It's been two weeks since I lasted blogged and my life has been pretty crazy since then. Exam season is upon us and it's a busy and stressful time.
My recovery has been going alright. I don't know if I can continue with it though. I'm very tempted to fall back into the welcoming arms of bulimia. I feel safe there. Out of control at times, but safe. There's some sort of regularity with my life when I'm in the bulimia cycle. And I can ignore feelings and stress while binging and purging. I've made a restriction plan for tomorrow. I know restriction will lead to a binge purge cycle but it's all I want. I need that false sense of control and distraction during exams and to get through this holiday season.
I'm not going home for the holidays. This was a tough, but ultimately the right, decision to make. Going home is always bad for me, and it is just better to avoid that situation. It does mean that I'm going to be alone on Christmas though. I'm thinking that I'll go to the movies, treat myself to a nice dinner out, put on a cute outfit, make a gingerbread house, and most likely get drunk to numb out the feelings. I want to do my best to have a positive day though. I might even make myself a stocking. I could buy myself little treats throughout the month and sew myself a stocking, and open it Christmas morning. Maybe I'll do that. Throw in some self care things, teas and stationary into a stocking, it would make me happy Christmas morning. My parents will be coming up to visit me, which will be nice because we'll be on my turf. I can set some ground rules so that things don't get too bad.
I'm starting to feel the effects of seasonal depression. I feel sluggish, and have some suicidal ideations. I'm just so lonely. I don't want to be alone on Christmas but I don't feel like I have any other options. I can't sit through a Christmas dinner. I just can't. I wish I was healthy enough to have a Christmas with my family. I am safe though. I'm determined to not end up in the psych ER this holiday season like I have the past three years.
Today was the last day of classes but I didn't go. I couldn't get myself to wake up for an 8:30 lecture. I've been having troubles with my sleep lately. I have been sleeping close to 16hrs a day, with 8-10 cups of coffee. My psychiatrist says it's depression, but I have never had symptoms like these, and I haven't had med changes in 4 months. She said she would prescribe stimulants except that it wouldn't be safe with my eating disorder. This is super frustrating. I ended up going to the drug store and buying over the counter diet pills that have a lot of caffeine. I'm pretty sure prescription stimulants would be safer than that.

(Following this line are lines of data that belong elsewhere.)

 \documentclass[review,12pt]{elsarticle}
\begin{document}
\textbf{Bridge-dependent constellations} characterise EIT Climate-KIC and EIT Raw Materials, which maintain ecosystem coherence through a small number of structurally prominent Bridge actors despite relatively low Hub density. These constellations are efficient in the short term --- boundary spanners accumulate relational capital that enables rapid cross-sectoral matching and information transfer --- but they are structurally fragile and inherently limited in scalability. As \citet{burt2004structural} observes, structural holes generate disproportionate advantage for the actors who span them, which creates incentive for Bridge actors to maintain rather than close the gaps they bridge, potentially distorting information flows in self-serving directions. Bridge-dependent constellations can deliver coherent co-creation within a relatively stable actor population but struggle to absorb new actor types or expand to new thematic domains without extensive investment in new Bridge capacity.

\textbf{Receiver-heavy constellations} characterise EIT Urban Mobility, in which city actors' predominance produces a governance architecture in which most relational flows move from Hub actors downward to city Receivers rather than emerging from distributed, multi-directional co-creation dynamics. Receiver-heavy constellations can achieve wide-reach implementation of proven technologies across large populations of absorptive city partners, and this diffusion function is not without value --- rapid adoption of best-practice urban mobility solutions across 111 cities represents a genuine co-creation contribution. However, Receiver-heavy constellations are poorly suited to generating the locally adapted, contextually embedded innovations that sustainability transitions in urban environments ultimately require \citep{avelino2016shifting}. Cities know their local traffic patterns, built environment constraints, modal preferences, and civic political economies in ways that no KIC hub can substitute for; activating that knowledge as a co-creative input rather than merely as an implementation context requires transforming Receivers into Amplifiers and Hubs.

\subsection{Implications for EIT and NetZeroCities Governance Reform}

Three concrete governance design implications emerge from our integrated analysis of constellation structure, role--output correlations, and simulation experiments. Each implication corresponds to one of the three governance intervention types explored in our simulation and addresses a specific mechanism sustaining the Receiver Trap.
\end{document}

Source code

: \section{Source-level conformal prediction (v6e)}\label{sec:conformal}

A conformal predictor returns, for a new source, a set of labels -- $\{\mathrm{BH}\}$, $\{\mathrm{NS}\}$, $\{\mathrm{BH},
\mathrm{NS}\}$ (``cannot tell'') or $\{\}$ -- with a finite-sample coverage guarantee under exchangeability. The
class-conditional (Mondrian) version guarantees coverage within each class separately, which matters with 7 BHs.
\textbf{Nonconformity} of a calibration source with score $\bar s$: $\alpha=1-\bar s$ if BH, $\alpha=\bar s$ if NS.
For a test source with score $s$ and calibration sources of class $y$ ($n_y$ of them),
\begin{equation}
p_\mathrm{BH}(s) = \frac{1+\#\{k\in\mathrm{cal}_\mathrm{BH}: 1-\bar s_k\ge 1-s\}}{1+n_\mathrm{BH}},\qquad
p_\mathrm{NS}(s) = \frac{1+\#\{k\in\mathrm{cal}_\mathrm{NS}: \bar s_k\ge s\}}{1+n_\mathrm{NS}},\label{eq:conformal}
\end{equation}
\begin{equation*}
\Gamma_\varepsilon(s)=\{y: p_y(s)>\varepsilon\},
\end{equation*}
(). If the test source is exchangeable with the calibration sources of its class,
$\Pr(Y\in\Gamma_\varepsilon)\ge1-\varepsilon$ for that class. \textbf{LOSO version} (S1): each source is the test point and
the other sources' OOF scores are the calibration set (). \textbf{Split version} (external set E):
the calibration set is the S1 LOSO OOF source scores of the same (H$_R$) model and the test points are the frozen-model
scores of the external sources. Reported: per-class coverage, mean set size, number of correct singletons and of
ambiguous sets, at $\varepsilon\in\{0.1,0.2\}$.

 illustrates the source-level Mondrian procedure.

Things with the boy are still going well. I'm shocked that we've been together for almost a year and half. Whoever said that borderline patients can't have successful relationships can go fuck themselves. Yes we have our challenges, but we've been able to work through them. It takes a lot of openness and the courage to be vulnerable but it is doable. I never thought it would be, I resigned to having careless flings for a while, but this is so much better.
I hope you've all had a positive start to December. I'll go back to posting daily, I've missed my blogger community.